あどけない話

Internet technologies

Implementation status of QUIC in Haskell

After implementing HTTP/2 in Haskell and TLS 1.3 in Haskell, I have been working for IETF QUIC. This article explains what I have done in 2019 fiscal year of Japan to report our sponsor, Internet Initiative Japan (IIJ). I have both titles of IIJ and IIJ-II. I'm wearing an IIJ-II hat in this article.

If you wonder why I'm using Haskell to implement network protocols, please give a look at my position paper for NetPL 2017. In short, I love its strong and rich type system and concurrency based on lightweight threads (green threads).

This article mainly describes the server side because it is more challenging than the client side.

APIs

To implement APIs for QUIC servers, I started with the accept-then-fork style inspired by Berkeley socket APIs:

withQUICServer :: ServerConfig -> (QUICServer -> IO ()) -> IO ()
accept :: QUICServer -> IO Connection
close :: Connection -> IO ()

A toy server code to execute server :: Connection -> IO () in a lightweight thread is as follows:

withQUICServer conf $ \qs -> forever $ do
    conn <- accept qs
    void $ forkFinally (server conn) (\_ -> close conn)

It appeared that my test server (mew.org:4433) based on this APIs stacked occasionally. First I suspected buffer overruns and illegal UDP packets. So, I set exception handlers everywhere but no exception was caught. I checked every code of underlying libraries and found a careless bug but it was not the source of this problem. At this moment, I ran out of ideas.

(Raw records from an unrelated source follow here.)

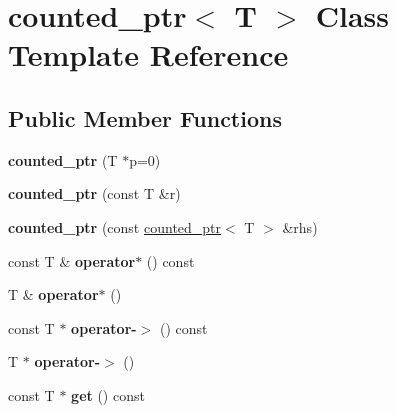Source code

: \hypertarget{classcounted__ptr}{
\section{counted\_\-ptr$<$ T $>$ Class Template Reference}
\label{classcounted__ptr}
}
\subsection*{Public Member Functions}
\begin{DoxyCompactItemize}
\item 
\hypertarget{classcounted__ptr_aa290dbadac3873d8f193ac7a484ada24}{
{\bfseries counted\_\-ptr} (T $\ast$p=0)}
\label{classcounted__ptr_aa290dbadac3873d8f193ac7a484ada24}

\item 
\hypertarget{classcounted__ptr_ad5de505f03ec61d48408023e81ca0a2c}{
{\bfseries counted\_\-ptr} (const T \&r)}
\label{classcounted__ptr_ad5de505f03ec61d48408023e81ca0a2c}

\item 
\hypertarget{classcounted__ptr_addd6a26d75df27b597575d866994099c}{
{\bfseries counted\_\-ptr} (const \hyperlink{classcounted__ptr}{counted\_\-ptr}$<$ T $>$ \&rhs)}
\label{classcounted__ptr_addd6a26d75df27b597575d866994099c}

\item 
\hypertarget{classcounted__ptr_ad1a74545c3827c54ce7000fa62465b37}{
const T \& {\bfseries operator$\ast$} () const }
\label{classcounted__ptr_ad1a74545c3827c54ce7000fa62465b37}

\item 
\hypertarget{classcounted__ptr_aaf76392f6b0fd5010644fe3d4cac1fd6}{
T \& {\bfseries operator$\ast$} ()}
\label{classcounted__ptr_aaf76392f6b0fd5010644fe3d4cac1fd6}

\item 
\hypertarget{classcounted__ptr_a7749e5e20e93a3301307c1a1185017cb}{
const T $\ast$ {\bfseries operator-\/$>$} () const }
\label{classcounted__ptr_a7749e5e20e93a3301307c1a1185017cb}

\item 
\hypertarget{classcounted__ptr_a11cc57380df68abd9f191076612e771d}{
T $\ast$ {\bfseries operator-\/$>$} ()}
\label{classcounted__ptr_a11cc57380df68abd9f191076612e771d}

\item 
\hypertarget{classcounted__ptr_a3faa3268ed130e02bc5cefbde8cd1f47}{
const T $\ast$ {\bfseries get} () const }
\label{classcounted__ptr_a3faa3268ed130e02bc5cefbde8cd1f47}


\end{DoxyCompactItemize}
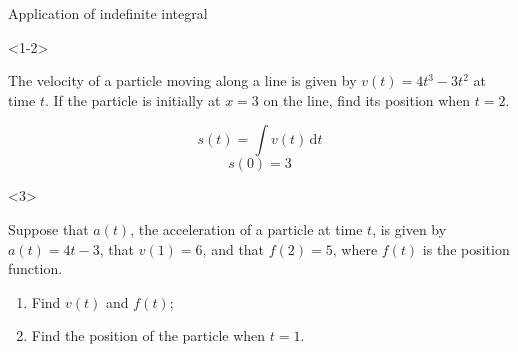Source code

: \begin{frame}{Application of indefinite integral}

\begin{onlyenv}<1-2>

\begin{example}
The velocity of a particle moving along a line is given by $v\left(t\right)=4t^{3}-3t^{2}$
at time $t$. If the particle is initially at $x=3$ on the line,
find its position when $t=2$.
\end{example}


\pause{}
\begin{sol}
\[
s\left(t\right)=\int v\left(t\right)\,\mathrm{d}t
\]
\[
s\left(0\right)=3
\]

\end{sol}
\end{onlyenv}



\begin{onlyenv}<3>

\begin{example}
Suppose that $a\left(t\right)$, the acceleration of a particle at
time $t$, is given by $a\left(t\right)=4t-3$, that $v\left(1\right)=6$,
and that $f\left(2\right)=5$, where $f\left(t\right)$ is the position
function.
\begin{enumerate}
\item Find $v\left(t\right)$ and $f\left(t\right)$;
\item Find the position of the particle when $t=1$.
\end{enumerate}

\end{example}

\end{onlyenv}

\end{frame}



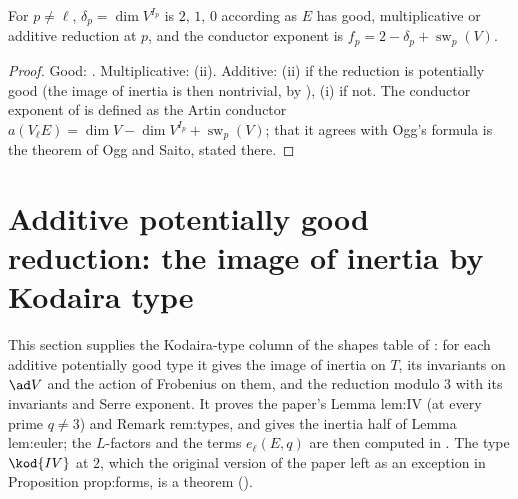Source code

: \begin{corollary}\label{cor:galrep:delta}
For $p\ne\ell$, $\delta_p=\dim V^{I_p}$ is $2$, $1$, $0$ according as $E$ has good, multiplicative or additive reduction at $p$, and the conductor
exponent is $f_p=2-\delta_p+\operatorname{sw}_p(V)$.
\end{corollary}

\begin{proof}
Good: . Multiplicative: (ii). Additive: (ii) if the reduction is
potentially good (the image of inertia is then nontrivial, by ), (i) if not. The conductor
exponent of  is defined as the Artin conductor $a(V_\ell E)=\dim V-\dim V^{I_p}+\operatorname{sw}_p(V)$; that it agrees with Ogg's formula
is the theorem of Ogg and Saito, stated there.
\end{proof}

\section[Additive potentially good reduction]{Additive potentially good reduction: the image of inertia by Kodaira type}\label{sec:galrep:additive}

This section supplies the Kodaira-type column of the shapes table of : for each additive potentially good type it gives
the image of inertia on $T$, its invariants on $\ad V$ and the action of Frobenius on them, and the reduction modulo $3$ with its invariants
and Serre exponent. It proves the paper's Lemma lem:IV (at every prime $q\ne3$) and Remark rem:types, and gives the inertia half of Lemma
lem:euler; the $L$-factors and the terms $e_\ell(E,q)$ are then computed in . The type $\kod{IV}$ at $2$, which the original
version of the paper left as an exception in Proposition prop:forms, is a theorem ().

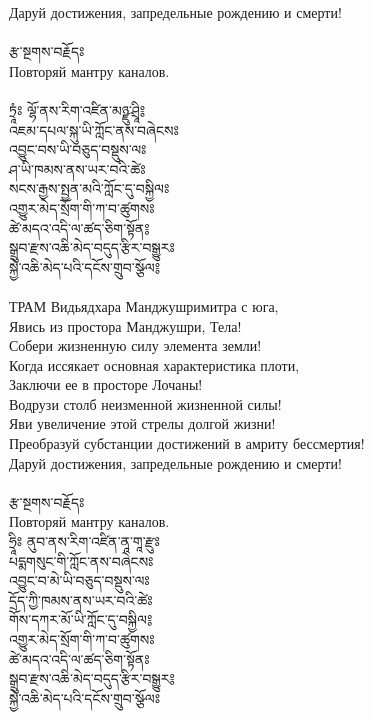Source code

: Даруй достижения, запредельные рождению и смерти!\\
\\
{\ti རྩ་སྔགས་བརྗོདཿ }\\
Повторяй мантру каналов.\\
\\
{\ti ཏྲཱཾཿ ལྷོ་ནས་རིག་འཛིན་མཉྫུ་ཤྲཱི༔ \\
འཇམ་དཔལ་སྐུ་ཡི་ཀློང་ནས་བཞེངསཿ \\
འབྱུང་བས་ཡི་བཅུད་བསྡུས་ལཿ \\
ཤ་ཡི་ཁམས་ནས་ཡར་བའི་ཚེཿ \\
སངས་རྒྱས་སྤྱན་མའི་ཀློང་དུ་བསྐྱིལཿ \\
འགྱུར་མེད་སྲོག་གི་ཀ་བ་ཚུགསཿ \\
ཚེ་མདའ་འདི་ལ་ཚད་ཅིག་སྟོན༔ \\
སྒྲུབ་རྫས་འཆི་མེད་བདུད་རྩིར་བསྒྱུརཿ\\ 
སྐྱེ་འཆི་མེད་པའི་དངོས་གྲུབ་སྩོལ༔ \\}
\\
ТРАМ   Видьядхара Манджушримитра с юга,\\
Явись из простора Манджушри, Тела!\\
Собери жизненную силу элемента земли!\\
Когда иссякает основная характеристика плоти,\\
Заключи ее в просторе Лочаны!\\
Водрузи столб неизменной жизненной силы!\\
Яви увеличение этой стрелы долгой жизни!\\
Преобразуй субстанции достижений в амриту бессмертия!\\
Даруй достижения, запредельные рождению и смерти!\\
\\
{\ti རྩ་སྔགས་བརྗོདཿ }\\
Повторяй мантру каналов.
\\
{\ti ཧྲཱིཿ ནུབ་ནས་རིག་འཛིན་ནཱ་གཱ་རྫུཿ \\
པདྨགསུང་གི་ཀློང་ནས་བཞེངསཿ \\
འབྱུང་བ་མེ་ཡི་བཅུད་བསྡུས་ལཿ \\
དྲོད་ཀྱི་ཁམས་ནས་ཡར་བའི་ཚེཿ \\
གོས་དཀར་མོ་ཡི་ཀློང་དུ་བསྐྱིལ༔ \\
འགྱུར་མེད་སྲོག་གི་ཀ་བ་ཚུགསཿ \\
ཚེ་མདའ་འདི་ལ་ཚད་ཅིག་སྟོནཿ \\
སྒྲུབ་རྫས་འཆི་མེད་བདུད་རྩིར་བསྒྱུར༔ \\
སྐྱེ་འཆི་མེད་པའི་དངོས་གྲུབ་སྩོལཿ }\\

After taking a deep breath, I squeezed the print code everywehere to try to unstarstand what's going on. Printing was less smooth than I expected and I realized that the source of this problem is this API itself. accept was processed in the main thread. So, if accept processing the handshake stacks, everything stacks. This experience led to simpler APIs:

runQUICServer :: ServerConfig -> (Connection -> IO ()) -> IO ()

There is no intermediate data type (QUICServer) anymore. The high order function (the loan pattern in OOP terminology) ensures that the handshake is processed in a spawned thread and Connection is closed finally.

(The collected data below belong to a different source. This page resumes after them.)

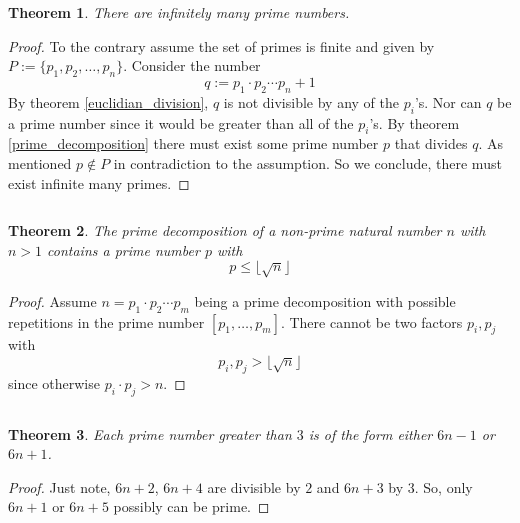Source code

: \documentclass[17pt]{extarticle}
\newtheorem{theorem}{Theorem}
\begin{document}
$ $\newline
\begin{theorem}
	There are infinitely many prime numbers.
\end{theorem}
\begin{proof}
	To the contrary assume the set of primes is finite and given by $P:=\{p_1, p_2, \dots, p_n\}$.
	Consider the number 
	$$q:=p_1\cdot p_2 \cdots p_n + 1$$
	By theorem \ref{euclidian_division}, $q$ is not divisible by any of the $p_i$'s. Nor can $q$ be a prime number since it would be greater than all of the $p_i$'s. By theorem \ref{prime_decomposition} there must exist some prime number $p$ that divides $q$. As mentioned $p\notin P$ in contradiction to the assumption. So we conclude, there must exist infinite many primes.
\end{proof}
$ $\newline
\begin{theorem}
	The prime decomposition of a non-prime natural number $n$ with $n>1$ contains a prime number $p$ with
	$$p\leq \lfloor \sqrt{n} \rfloor$$
\end{theorem}
\begin{proof}
	Assume $n=p_1\cdot p_2 \cdots p_m$ being a prime decomposition with possible repetitions in
	the prime number $[p_1, \dots, p_m]$. There cannot be two factors $p_i, p_j$ with 
	$$p_i, p_j > \lfloor \sqrt{n} \rfloor$$
	since otherwise $p_i\cdot p_j > n$.
\end{proof}
$ $\newline
\begin{theorem}
Each prime number greater than $3$ is of the form either $6n-1$ or $6n+1$.	
\end{theorem}
\begin{proof}
	Just note, $6n+2$, $6n+4$ are divisible by $2$ and $6n+3$ by $3$.
	So, only $6n+1$ or $6n+5$ possibly can be prime.
\end{proof}
\end{document}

QUIC multiplexes streams in a connection. To send and receive data, the following APIs are provided at this moment:

recvStream :: Connection -> IO (StreamID, ByteString)
sendStream :: Connection -> StreamID -> Fin -> ByteString -> IO ()
shutdownStream :: Connection -> StreamID -> IO ()

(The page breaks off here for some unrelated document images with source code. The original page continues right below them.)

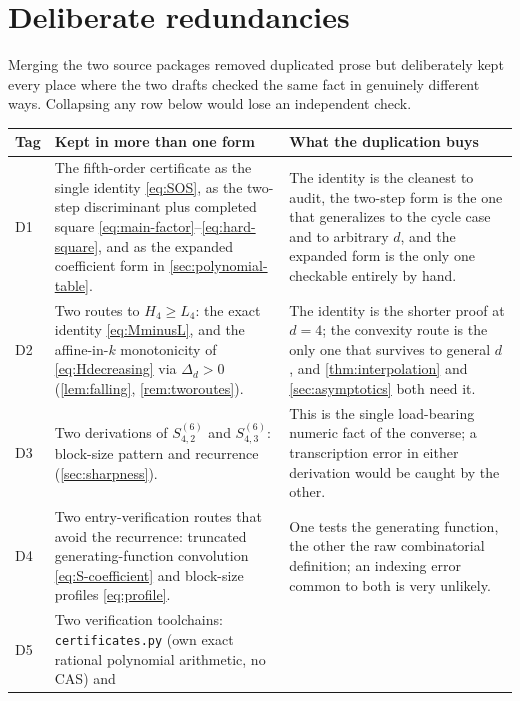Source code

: \documentclass[11pt,a4paper]{article}
\numberwithin{equation}{section}
\theoremstyle{definition}
\theoremstyle{remark}
\begin{document}
\section{Deliberate redundancies}\label{sec:redundancy}

Merging the two source packages removed duplicated prose but deliberately
kept every place where the two drafts checked the same fact in genuinely
different ways. Collapsing any row below would lose an independent check.

\begin{center}
\small
\renewcommand{\arraystretch}{1.2}
\begin{longtable}{@{}>{\raggedright\arraybackslash}p{}
>{\raggedright\arraybackslash}p{}
>{\raggedright\arraybackslash}p{}@{}}
\toprule
Tag & Kept in more than one form & What the duplication buys\\
\midrule
\endhead
D1 & The fifth-order certificate as the single identity \eqref{eq:SOS}, as
the two-step discriminant plus completed square
\eqref{eq:main-factor}--\eqref{eq:hard-square}, and as the expanded
coefficient form in \cref{sec:polynomial-table}. &
The identity is the cleanest to audit, the two-step form is the one that
generalizes to the cycle case and to arbitrary $d$, and the expanded form
is the only one checkable entirely by hand.\\
D2 & Two routes to $H_4\ge L_4$: the exact identity \eqref{eq:MminusL},
and the affine-in-$k$ monotonicity of \eqref{eq:Hdecreasing} via
$\Delta_d>0$ (\cref{lem:falling}, \cref{rem:tworoutes}). &
The identity is the shorter proof at $d=4$; the convexity route is the
only one that survives to general $d$, and \cref{thm:interpolation} and
\cref{sec:asymptotics} both need it.\\
D3 & Two derivations of $S^{(6)}_{4,2}$ and $S^{(6)}_{4,3}$: block-size
pattern and recurrence (\cref{sec:sharpness}). &
This is the single load-bearing numeric fact of the converse; a
transcription error in either derivation would be caught by the other.\\
D4 & Two entry-verification routes that avoid the recurrence: truncated
generating-function convolution \eqref{eq:S-coefficient} and block-size
profiles \eqref{eq:profile}. &
One tests the generating function, the other the raw combinatorial
definition; an indexing error common to both is very unlikely.\\
D5 & Two verification toolchains: \texttt{certificates.py} (own exact
rational polynomial arithmetic, no CAS) and

\end{longtable}
\end{center}
\end{document}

You can find the current APIs in Network.QUIC.

TLS handshake

TLS stands for Transport Layer Security. But QUIC uses TLS 1.3 as data structures, not as transport. This means that the QUIC frames on UDP convey the TLS handshake messages without the TLS record layer. Encryption/decryption are carried out by QUIC itself, not by TLS.

To separate the TLS data types from its record layer and transport, I first divided many functions of the server and client code in the TLS library in Haskell and introduced static-function APIs for QUIC. A QUIC client with this APIs succeeded in communicating ngtcp2 server. However, this approach had the following drawbacks:

  • APIs only cover limited cases. To cover all cases including hello retry request, resumption and new session ticket, more APIs should be provided.
  • Modifications are too drastic. When some code are merged into the client and server code in the master branch, I need to do the division again. (How many time did I rework?)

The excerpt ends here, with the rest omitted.